The entries must be repeated verbatim, and their images left out.

Data items
● ● ● ● ●

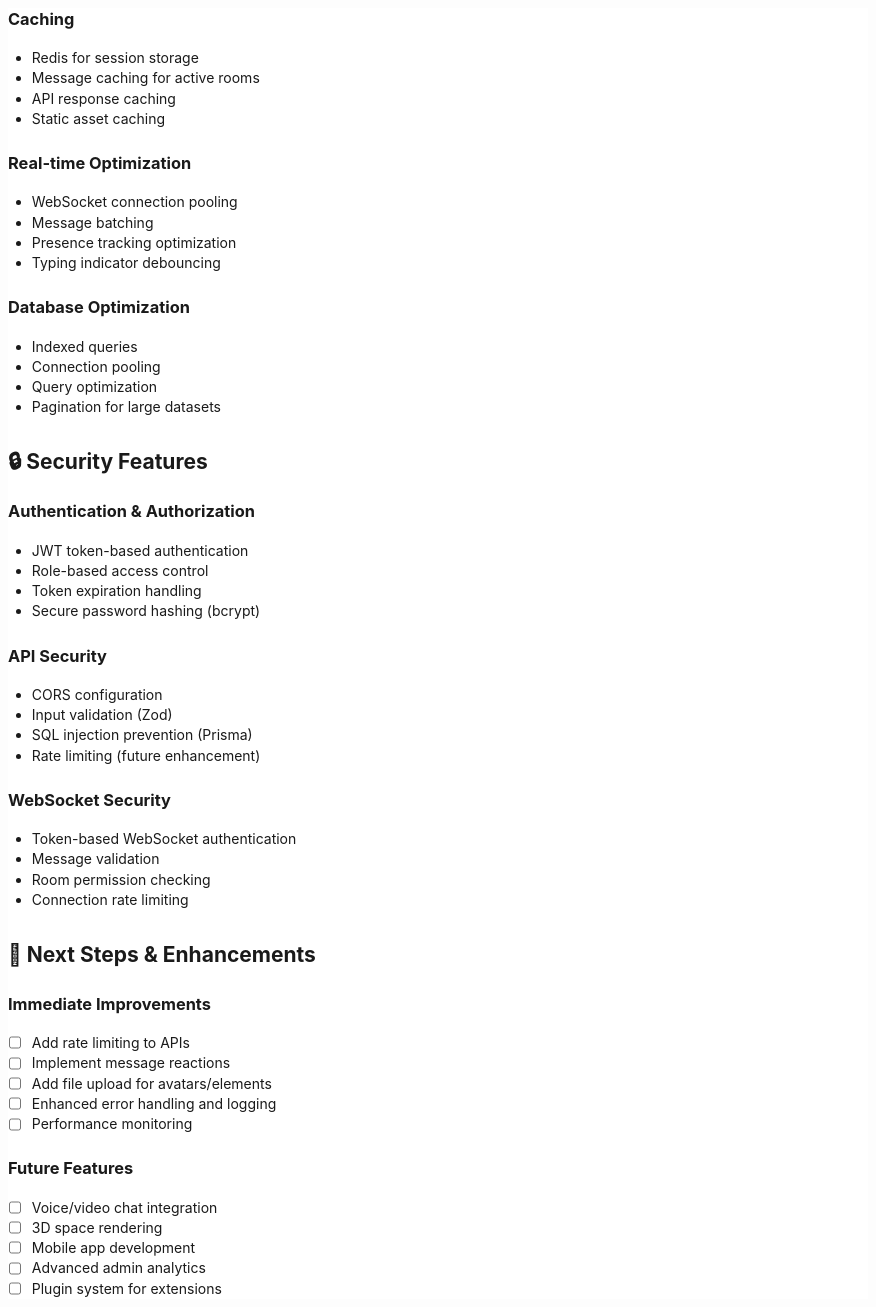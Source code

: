 ### Caching
- Redis for session storage
- Message caching for active rooms
- API response caching
- Static asset caching

### Real-time Optimization
- WebSocket connection pooling
- Message batching
- Presence tracking optimization
- Typing indicator debouncing

### Database Optimization
- Indexed queries
- Connection pooling
- Query optimization
- Pagination for large datasets

## 🔒 Security Features

### Authentication & Authorization
- JWT token-based authentication
- Role-based access control
- Token expiration handling
- Secure password hashing (bcrypt)

### API Security
- CORS configuration
- Input validation (Zod)
- SQL injection prevention (Prisma)
- Rate limiting (future enhancement)

### WebSocket Security
- Token-based WebSocket authentication
- Message validation
- Room permission checking
- Connection rate limiting

## 🎯 Next Steps & Enhancements

### Immediate Improvements
- [ ] Add rate limiting to APIs
- [ ] Implement message reactions
- [ ] Add file upload for avatars/elements
- [ ] Enhanced error handling and logging
- [ ] Performance monitoring

### Future Features
- [ ] Voice/video chat integration
- [ ] 3D space rendering
- [ ] Mobile app development
- [ ] Advanced admin analytics
- [ ] Plugin system for extensions
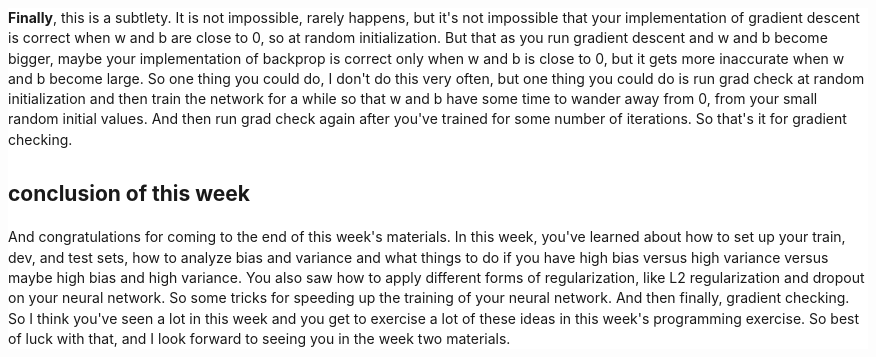**Finally**, this is a subtlety. It is not impossible, rarely happens, but it's not impossible that your implementation of gradient descent is correct when w and b are close to 0, so at random initialization. But that as you run gradient descent and w and b become bigger, maybe your implementation of backprop is correct only when w and b is close to 0, but it gets more inaccurate when w and b become large. So one thing you could do, I don't do this very often, but one thing you could do is run grad check at random initialization and then train the network for a while so that w and b have some time to wander away from 0, from your small random initial values. And then run grad check again after you've trained for some number of iterations. So that's it for gradient checking. 

## conclusion of this week

And congratulations for coming to the end of this week's materials. In this week, you've learned about how to set up your train, dev, and test sets, how to analyze bias and variance and what things to do if you have high bias versus high variance versus maybe high bias and high variance. You also saw how to apply different forms of regularization, like L2 regularization and dropout on your neural network. So some tricks for speeding up the training of your neural network. And then finally, gradient checking. So I think you've seen a lot in this week and you get to exercise a lot of these ideas in this week's programming exercise. So best of luck with that, and I look forward to seeing you in the week two materials.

● ● ● ● ●

▶ [Solution to the problem]
Source code

: ### Caching
- Redis for session storage
- Message caching for active rooms
- API response caching
- Static asset caching

### Real-time Optimization
- WebSocket connection pooling
- Message batching
- Presence tracking optimization
- Typing indicator debouncing

### Database Optimization
- Indexed queries
- Connection pooling
- Query optimization
- Pagination for large datasets

## 🔒 Security Features

### Authentication & Authorization
- JWT token-based authentication
- Role-based access control
- Token expiration handling
- Secure password hashing (bcrypt)

### API Security
- CORS configuration
- Input validation (Zod)
- SQL injection prevention (Prisma)
- Rate limiting (future enhancement)

### WebSocket Security
- Token-based WebSocket authentication
- Message validation
- Room permission checking
- Connection rate limiting

## 🎯 Next Steps & Enhancements

### Immediate Improvements
- [ ] Add rate limiting to APIs
- [ ] Implement message reactions
- [ ] Add file upload for avatars/elements
- [ ] Enhanced error handling and logging
- [ ] Performance monitoring

### Future Features
- [ ] Voice/video chat integration
- [ ] 3D space rendering
- [ ] Mobile app development
- [ ] Advanced admin analytics
- [ ] Plugin system for extensions
**Finally**, this is a subtlety. It is not impossible, rarely happens, but it's not impossible that your implementation of gradient descent is correct when w and b are close to 0, so at random initialization. But that as you run gradient descent and w and b become bigger, maybe your implementation of backprop is correct only when w and b is close to 0, but it gets more inaccurate when w and b become large. So one thing you could do, I don't do this very often, but one thing you could do is run grad check at random initialization and then train the network for a while so that w and b have some time to wander away from 0, from your small random initial values. And then run grad check again after you've trained for some number of iterations. So that's it for gradient checking. 

## conclusion of this week

And congratulations for coming to the end of this week's materials. In this week, you've learned about how to set up your train, dev, and test sets, how to analyze bias and variance and what things to do if you have high bias versus high variance versus maybe high bias and high variance. You also saw how to apply different forms of regularization, like L2 regularization and dropout on your neural network. So some tricks for speeding up the training of your neural network. And then finally, gradient checking. So I think you've seen a lot in this week and you get to exercise a lot of these ideas in this week's programming exercise. So best of luck with that, and I look forward to seeing you in the week two materials.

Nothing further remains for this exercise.